> [Task goal]:
Below are lines of data; restate word for word those running from the line containing "Of the thirty" to the line containing "The remaining works", inclusive, and no others.

- - -

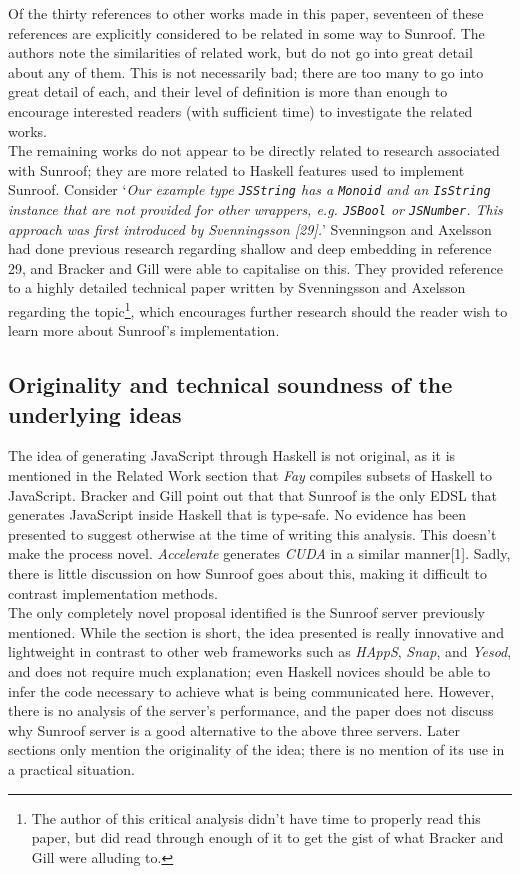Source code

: \documentclass[9pt]{report}
\begin{document}
\noindent
Of the thirty references to other works made in this paper, seventeen of these references are explicitly considered to be related in some way to Sunroof.
The authors note the similarities of related work, but do not go into great detail about any of them.
This is not necessarily bad; there are too many to go into great detail of each, and their level of definition is more than enough to encourage interested readers (with sufficient time) to investigate the related works.\\

The remaining works do not appear to be directly related to research associated with Sunroof; they are more related to Haskell features used to implement Sunroof.
Consider `{\it Our example type \verb/JSString/ has a \verb/Monoid/ and an \verb/IsString/ instance that are not provided for other wrappers, e.g. \verb/JSBool/ or \verb/JSNumber/. This approach was first introduced by Svenningsson [29].}'
Svenningson and Axelsson had done previous research regarding shallow and deep embedding in reference 29, and Bracker and Gill were able to capitalise on this. They provided reference to a highly detailed technical paper written by Svenningsson and Axelsson regarding the topic\footnote{The author of this critical analysis didn't have time to properly read this paper, but did read through enough of it to get the gist of what Bracker and Gill were alluding to.}, which encourages further research should the reader wish to learn more about Sunroof's implementation.

\subsection*{Originality and technical soundness of the underlying ideas}
The idea of generating JavaScript through Haskell is not original, as it is mentioned in the Related Work section that {\it Fay} compiles subsets of Haskell to JavaScript.
Bracker and Gill point out that that Sunroof is the only EDSL that generates JavaScript inside Haskell that is type-safe.
No evidence has been presented to suggest otherwise at the time of writing this analysis.
This doesn't make the process novel.
{\it Accelerate} generates {\it CUDA} in a similar manner[1].
Sadly, there is little discussion on how Sunroof goes about this, making it difficult to contrast implementation methods.\\

\noindent
The only completely novel proposal identified is the Sunroof server previously mentioned.
While the section is short, the idea presented is really innovative and lightweight in contrast to other web frameworks such as {\it HAppS}, {\it Snap}, and {\it Yesod}, and does not require much explanation; even Haskell novices should be able to infer the code necessary to achieve what is being communicated here.
However, there is no analysis of the server's performance, and the paper does not discuss why Sunroof server is a good alternative to the above three servers.
Later sections only mention the originality of the idea; there is no mention of its use in a practical situation.\\
\end{document}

- - -

> [Completed exercise]:
Of the thirty references to other works made in this paper, seventeen of these references are explicitly considered to be related in some way to Sunroof.
The authors note the similarities of related work, but do not go into great detail about any of them.
This is not necessarily bad; there are too many to go into great detail of each, and their level of definition is more than enough to encourage interested readers (with sufficient time) to investigate the related works.\\

The remaining works do not appear to be directly related to research associated with Sunroof; they are more related to Haskell features used to implement Sunroof.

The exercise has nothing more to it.